Thanks for the info.


----------



## dave785 (Jan 21, 2016)

djjosephk said:


> Any particular reason?


Half of this board uses burton rulers because it's one of three boots available in a "wide" size. Jae and I both use ruler wides.

There's a bit of built up resentment that nobody makes a higher-end boot in the wide size. 

For most people, I think the Ion is considered the better boot.. stiffer, more insulated, better tech, etc..

But jae and I are stuck with the ruler because of our wide feet.

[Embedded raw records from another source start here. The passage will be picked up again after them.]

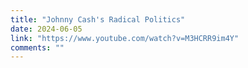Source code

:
 ```yaml
---
title: "Johnny Cash's Radical Politics"
date: 2024-06-05
link: "https://www.youtube.com/watch?v=M3HCRR9im4Y"
comments: ""
---
```


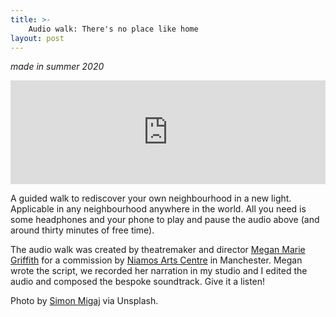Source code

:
 ```yaml
---
title: >- 
    Audio walk: There's no place like home
layout: post
---
```

*made in summer 2020*

<iframe width="100%" height="166" scrolling="no" frameborder="no" allow="autoplay" src="https://w.soundcloud.com/player/?url=https%3A//api.soundcloud.com/tracks/917047522&color=%23645f54&auto_play=false&hide_related=true&show_comments=false&show_user=true&show_reposts=false&show_teaser=false"></iframe>


A guided walk to rediscover your own neighbourhood in a new light. Applicable in any neighbourhood anywhere in the world. All you need is some headphones and your phone to play and pause the audio above (and around thirty minutes of free time). 


The audio walk was created by theatremaker and director [Megan Marie Griffith](https://twitter.com/meganmegamegme) for a commission by [Niamos Arts Centre](https://niamos.co.uk/starvin-artist) in Manchester. Megan wrote the script, we recorded her narration in my studio and I edited the audio and composed the bespoke soundtrack. Give it a listen!


Photo by [Simon Migaj](https://unsplash.com/@simonmigaj) via Unsplash.
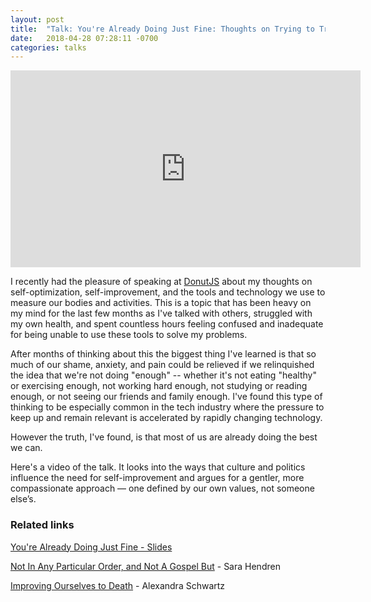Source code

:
 ```yaml
---
layout: post
title:  "Talk: You're Already Doing Just Fine: Thoughts on Trying to Track, Do, and Be All the Things"
date:   2018-04-28 07:28:11 -0700
categories: talks
---
```


<iframe width="560" height="315" src="https://www.youtube.com/embed/Eg8-tf7VFuQ" frameborder="0" allow="autoplay; encrypted-media" allowfullscreen></iframe>

I recently had the pleasure of speaking at [DonutJS](http://donutjs.club/) about my thoughts on self-optimization, self-improvement, and the tools and technology we use to measure our bodies and activities. This is a topic that has been heavy on my mind for the last few months as I've talked with others, struggled with my own health, and spent countless hours feeling confused and inadequate for being unable to use these tools to solve my problems.

After months of thinking about this the biggest thing I've learned is that so much of our shame, anxiety, and pain could be relieved if we relinquished the idea that we're not doing "enough" -- whether it's not eating "healthy" or exercising enough, not working hard enough, not studying or reading enough, or not seeing our friends and family enough. I've found this type of thinking to be especially common in the tech industry where the pressure to keep up and remain relevant is accelerated by rapidly changing technology.

However the truth, I've found, is that most of us are already doing the best we can.

Here's a video of the talk. It looks into the ways that culture and politics influence the need for self-improvement and argues for a gentler, more compassionate approach — one defined by our own values, not someone else’s.

### Related links
[You're Already Doing Just Fine - Slides](https://speakerdeck.com/noelledaley/youre-already-doing-just-fine-thoughts-on-self-optimization)

[Not In Any Particular Order, and Not A Gospel But](http://sarahendren.com/2018/03/06/not-in-any-particular-order-and-not-a-gospel-but/)  - Sara Hendren

[Improving Ourselves to Death](https://www.newyorker.com/magazine/2018/01/15/improving-ourselves-to-death)  - Alexandra Schwartz
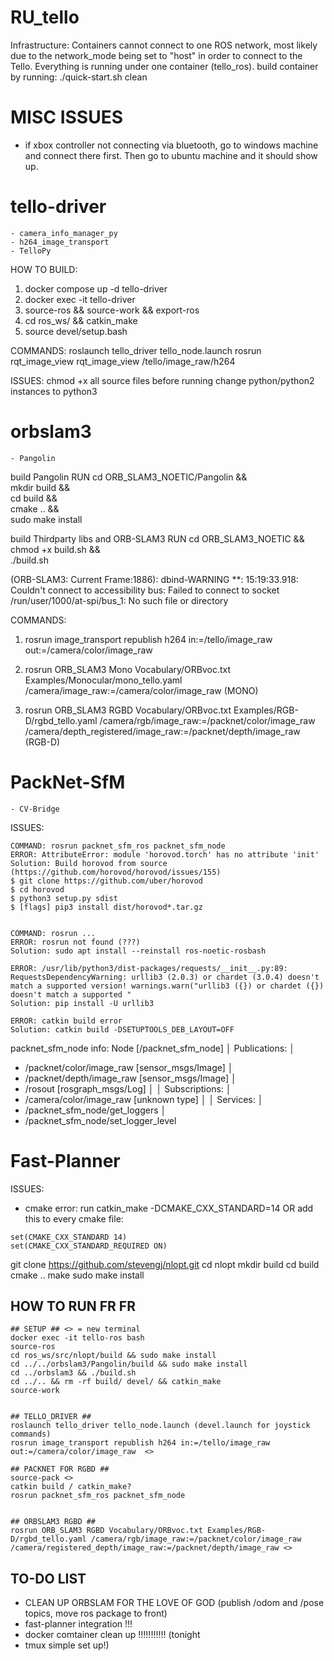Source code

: # RU_tello

Infrastructure:
Containers cannot connect to one ROS network, most likely due to the network_mode being set to "host" in order to connect to the Tello. Everything is running under one container (tello_ros).
build container by running: ./quick-start.sh clean

# MISC ISSUES
- if xbox controller not connecting via bluetooth, go to windows machine and connect there first. Then go to ubuntu machine and it should show up.

# tello-driver
    - camera_info_manager_py
    - h264_image_transport
    - TelloPy

HOW TO BUILD:
1. docker compose up -d tello-driver
2. docker exec -it tello-driver
3. source-ros && source-work && export-ros
4. cd ros_ws/ && catkin_make
5. source devel/setup.bash

COMMANDS:
roslaunch tello_driver tello_node.launch
rosrun rqt_image_view rqt_image_view /tello/image_raw/h264

ISSUES:
chmod +x all source files before running
change python/python2 instances to python3

# orbslam3
    - Pangolin

 build Pangolin
 RUN cd ORB_SLAM3_NOETIC/Pangolin &&\
     mkdir build &&\
     cd build &&\
     cmake .. &&\
     sudo make install

 build Thirdparty libs and ORB-SLAM3
 RUN cd ORB_SLAM3_NOETIC &&\
     chmod +x build.sh &&\
     ./build.sh

(ORB-SLAM3: Current Frame:1886): dbind-WARNING **: 15:19:33.918: Couldn't connect to accessibility bus: Failed to connect to socket /run/user/1000/at-spi/bus_1: No such file or directory


COMMANDS:

1. rosrun image_transport republish h264 in:=/tello/image_raw out:=/camera/color/image_raw 

2. rosrun ORB_SLAM3 Mono Vocabulary/ORBvoc.txt Examples/Monocular/mono_tello.yaml /camera/image_raw:=/camera/color/image_raw  (MONO)

3. rosrun ORB_SLAM3 RGBD Vocabulary/ORBvoc.txt Examples/RGB-D/rgbd_tello.yaml /camera/rgb/image_raw:=/packnet/color/image_raw /camera/depth_registered/image_raw:=/packnet/depth/image_raw (RGB-D)

# PackNet-SfM
    - CV-Bridge

ISSUES:
```
COMMAND: rosrun packnet_sfm_ros packnet_sfm_node
ERROR: AttributeError: module 'horovod.torch' has no attribute 'init'
Solution: Build horovod from source (https://github.com/horovod/horovod/issues/155)
$ git clone https://github.com/uber/horovod
$ cd horovod
$ python3 setup.py sdist
$ [flags] pip3 install dist/horovod*.tar.gz


COMMAND: rosrun ...
ERROR: rosrun not found (???)
Solution: sudo apt install --reinstall ros-noetic-rosbash

ERROR: /usr/lib/python3/dist-packages/requests/__init__.py:89: RequestsDependencyWarning: urllib3 (2.0.3) or chardet (3.0.4) doesn't match a supported version! warnings.warn("urllib3 ({}) or chardet ({}) doesn't match a supported "
Solution: pip install -U urllib3

ERROR: catkin build error
Solution: catkin build -DSETUPTOOLS_DEB_LAYOUT=OFF

```

packnet_sfm_node info:
Node [/packnet_sfm_node]                                          │
Publications:                                                     │
 * /packnet/color/image_raw [sensor_msgs/Image]                   │
 * /packnet/depth/image_raw [sensor_msgs/Image]                   │
 * /rosout [rosgraph_msgs/Log]                                    │
                                                                  │
Subscriptions:                                                    │
 * /camera/color/image_raw [unknown type]                         │
                                                                  │
Services:                                                         │
 * /packnet_sfm_node/get_loggers                                  │
 * /packnet_sfm_node/set_logger_level   


 # Fast-Planner

 ISSUES:
 - cmake error: run catkin_make -DCMAKE_CXX_STANDARD=14 OR add this to every cmake file:
 ```
set(CMAKE_CXX_STANDARD 14)
set(CMAKE_CXX_STANDARD_REQUIRED ON)
```

git clone https://github.com/stevengj/nlopt.git
cd nlopt
mkdir build
cd build
cmake ..
make
sudo make install




## HOW TO RUN FR FR


```
## SETUP ## <> = new terminal
docker exec -it tello-ros bash
source-ros
cd ros_ws/src/nlopt/build && sudo make install
cd ../../orbslam3/Pangolin/build && sudo make install
cd ../orbslam3 && ./build.sh
cd ../.. && rm -rf build/ devel/ && catkin_make
source-work


## TELLO_DRIVER ##
roslaunch tello_driver tello_node.launch (devel.launch for joystick commands) 
rosrun image_transport republish h264 in:=/tello/image_raw out:=/camera/color/image_raw  <>

## PACKNET FOR RGBD ##
source-pack <>
catkin build / catkin_make?
rosrun packnet_sfm_ros packnet_sfm_node


## ORBSLAM3 RGBD ##
rosrun ORB_SLAM3 RGBD Vocabulary/ORBvoc.txt Examples/RGB-D/rgbd_tello.yaml /camera/rgb/image_raw:=/packnet/color/image_raw /camera/registered_depth/image_raw:=/packnet/depth/image_raw <>
```

## TO-DO LIST ##
- CLEAN UP ORBSLAM FOR THE LOVE OF GOD (publish /odom and /pose topics, move ros package to front)
- fast-planner integration !!!
- docker comtainer clean up  !!!!!!!!!!! (tonight
- tmux simple set up!)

Have you ever measured yourself? You might be stuck with it too


----------



## djjosephk (Sep 21, 2016)

Actually I own both (15'/16') and I know they fit. I caught a great deal on them end of season and I'm trying to determine which set to sell. Most of what I've read so far says the Rulers might be better because they don't take as long to break in but frankly the IONs look like they have a much better build.


----------



## SnowDogWax (Nov 8, 2013)

My feet are 11.5 EEEE++ almost like duck feet. My leather Burton Ion's after two seasons have 150+ day's on them. These Ion's where the first boots under size 12. As other snowboarders with wide feet know we always wear bigger boots than needed. The Ion's took 5 days to break in, after that it's been wonderful.


----------



## jae (Nov 27, 2015)

SnowDogWax said:


> My feet are 11.5 EEEE++ almost like duck feet. My leather Burton Ion's after two seasons have 150+ day's on them. These Ion's where the first boots under size 12. As other snowboarders with wide feet know we always wear bigger boots than needed. The Ion's took 5 days to break in, after that it's been wonderful.


how much do you size up? I'm like a 10 EEEEE or something but I wear 10.5 EEE


----------



## SnowDogWax (Nov 8, 2013)

jae said:


> how much do you size up? I'm like a 10 EEEEE or something but I wear 10.5 EEE


None.... my foot is on the EEEEE same as yours... Did the wire measurements...


----------



## SGboarder (Jun 24, 2012)

djjosephk said:


> Not taking into consideration cost which of these would you suggest for a casual intermediate level freerider with no more than a week of slope time a year?


Ruler for sure. Ion is good boot but much more bulky and Ruler has a better flex profile for casual riding.


----------